“You will go out in joy
and be led forth in peace;
the mountains and hills
will burst into song before you,
and all the trees of the field
will clap their hands.”
He was joining them for a training day with a difference. They had come to to learn about the Exeter Diocese Living Churchyards Project and how they could help with its development. The Archdeacon is responsible for many of South Hams’s over 100 churchyards. Addressing the gathering before training began he emphasised the importance of trees to the identity of a place. He added how encouraged he was with the launch of ‘this significant and forward-looking project”.
Running the training day was the The Living Churchyards project leader, David Curry, Environmental Advisor for the Diocese of Exeter. He explained that the tree wardens role would be to audit the trees that are found in every parish church within the South Hams - an ambitious undertaking that has never been attempted before. It’s hoped that eventually the Diocese of Exeter will have a comprehensive record of the trees it owns, their age and their state of health.
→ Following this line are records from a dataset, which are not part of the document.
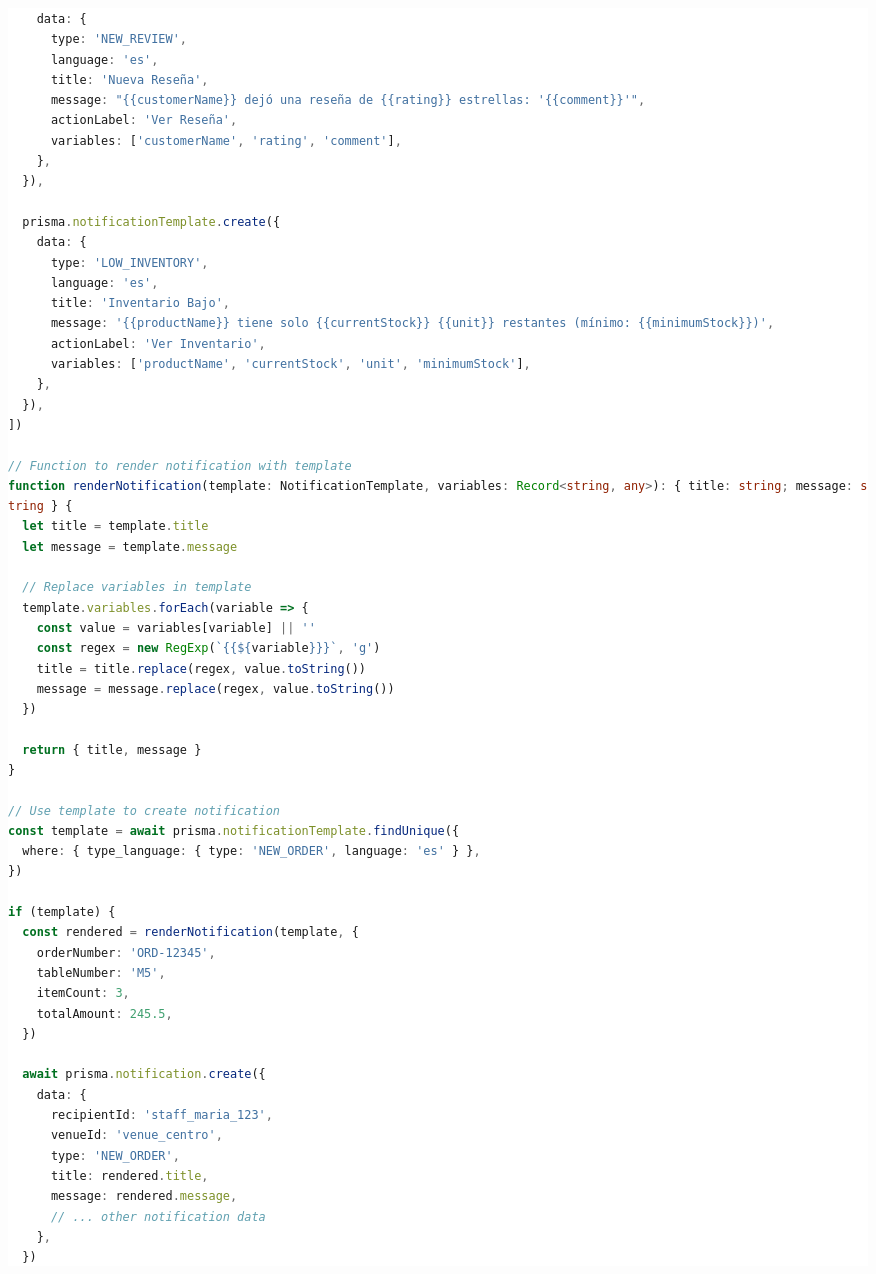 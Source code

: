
 ```typescript
    data: {
      type: 'NEW_REVIEW',
      language: 'es',
      title: 'Nueva Reseña',
      message: "{{customerName}} dejó una reseña de {{rating}} estrellas: '{{comment}}'",
      actionLabel: 'Ver Reseña',
      variables: ['customerName', 'rating', 'comment'],
    },
  }),

  prisma.notificationTemplate.create({
    data: {
      type: 'LOW_INVENTORY',
      language: 'es',
      title: 'Inventario Bajo',
      message: '{{productName}} tiene solo {{currentStock}} {{unit}} restantes (mínimo: {{minimumStock}})',
      actionLabel: 'Ver Inventario',
      variables: ['productName', 'currentStock', 'unit', 'minimumStock'],
    },
  }),
])

// Function to render notification with template
function renderNotification(template: NotificationTemplate, variables: Record<string, any>): { title: string; message: string } {
  let title = template.title
  let message = template.message

  // Replace variables in template
  template.variables.forEach(variable => {
    const value = variables[variable] || ''
    const regex = new RegExp(`{{${variable}}}`, 'g')
    title = title.replace(regex, value.toString())
    message = message.replace(regex, value.toString())
  })

  return { title, message }
}

// Use template to create notification
const template = await prisma.notificationTemplate.findUnique({
  where: { type_language: { type: 'NEW_ORDER', language: 'es' } },
})

if (template) {
  const rendered = renderNotification(template, {
    orderNumber: 'ORD-12345',
    tableNumber: 'M5',
    itemCount: 3,
    totalAmount: 245.5,
  })

  await prisma.notification.create({
    data: {
      recipientId: 'staff_maria_123',
      venueId: 'venue_centro',
      type: 'NEW_ORDER',
      title: rendered.title,
      message: rendered.message,
      // ... other notification data
    },
  })
```
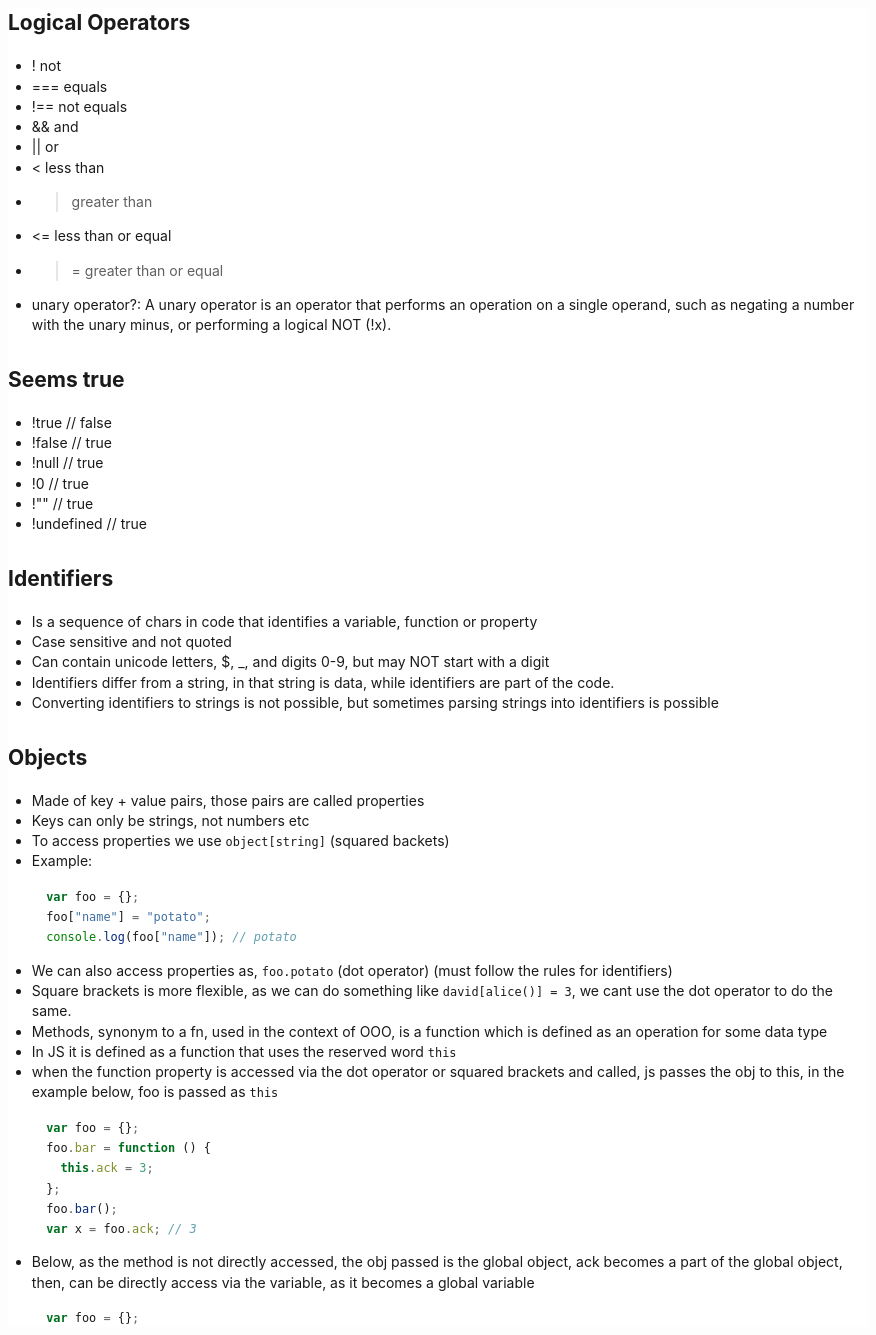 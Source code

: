 ## Logical Operators
- ! not
- === equals
- !== not equals
- && and
- || or
- < less than
- > greater than
- <= less than or equal
- >= greater than or equal
- unary operator?: A unary operator is an operator that performs an operation on a single operand, such as negating a number with the unary minus, or performing a logical NOT (!x).

## Seems true
- !true // false
- !false // true
- !null // true
- !0 // true
- !"" // true
- !undefined // true

## Identifiers
- Is a sequence of chars in code that identifies a variable, function or property
- Case sensitive and not quoted
- Can contain unicode letters, $, _, and digits 0-9, but may NOT start with a digit
- Identifiers differ from a string, in that string is data, while identifiers are part of the code.
- Converting identifiers to strings is not possible, but sometimes parsing strings into identifiers is possible

## Objects
- Made of key + value pairs, those pairs are called properties
- Keys can only be strings, not numbers etc
- To access properties we use `object[string]` (squared backets)
- Example:
  ```js
    var foo = {};
    foo["name"] = "potato";
    console.log(foo["name"]); // potato
  ```
- We can also access properties as, `foo.potato` (dot operator) (must follow the rules for identifiers)
- Square brackets is more flexible, as we can do something like `david[alice()] = 3`, we cant use the dot operator to do the same.
- Methods, synonym to a fn, used in the context of OOO, is a function which is defined as an operation for some data type
- In JS it is defined as a function that uses the reserved word `this`
- when the function property is accessed via the dot operator or squared brackets and called, js passes the obj to this, in the example below, foo is passed as `this` 
  ```js
    var foo = {};
    foo.bar = function () {
      this.ack = 3;
    };
    foo.bar();
    var x = foo.ack; // 3
  ```
- Below, as the method is not directly accessed, the obj passed is the global object, ack becomes a part of the global object, then, can be directly access via the variable, as it becomes a global variable
  ```js
    var foo = {};
  ```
With the Church’s aim of becoming carbon zero by 2030 its mature trees are invaluable. Generally tree wardens keep watch over the trees in their area, including their parish churchyards, but with this project they are now being asked to map the churchyard trees in detail.
With formalities and introductions completed, the real work of the training day began. As this is a pilot project methods for gathering the necessary information had to be tested. Measurements have to be relatively simple to do as few of the wardens have professional training.
St Paul de Leon churchyard had been chosen for this meeting as all of its trees were assessed a few years ago. With measurements already done by a trained arboriculturalist the wardens could compare their calculations against those done by a qualified tree specialist.
Amongst the many tips that David Curry gave the group was how to draw the boundary of the churchyard using Google maps. He also explained how to use tape measures (these were provided) to find out the girth of a tree - a handy tool for knowing its age. But how do you measure the height and spread of a large mature tree he was asked? Mobile phone apps have made this task easier for some whereas others could try different ways. And what about the age of a tree which obviously varies between species? Luckily two of the wardens attending had expert tree knowledge and were on hand to advise and give extra help.
After all the hard work, and a great deal of encouragement, the group adjourned to Staverton’s Sea Trout Inn for some well earned refreshment. There were further discussions about what they had learnt before returning home to set about the task of trying to implement the same procedures in their own parish churchyards.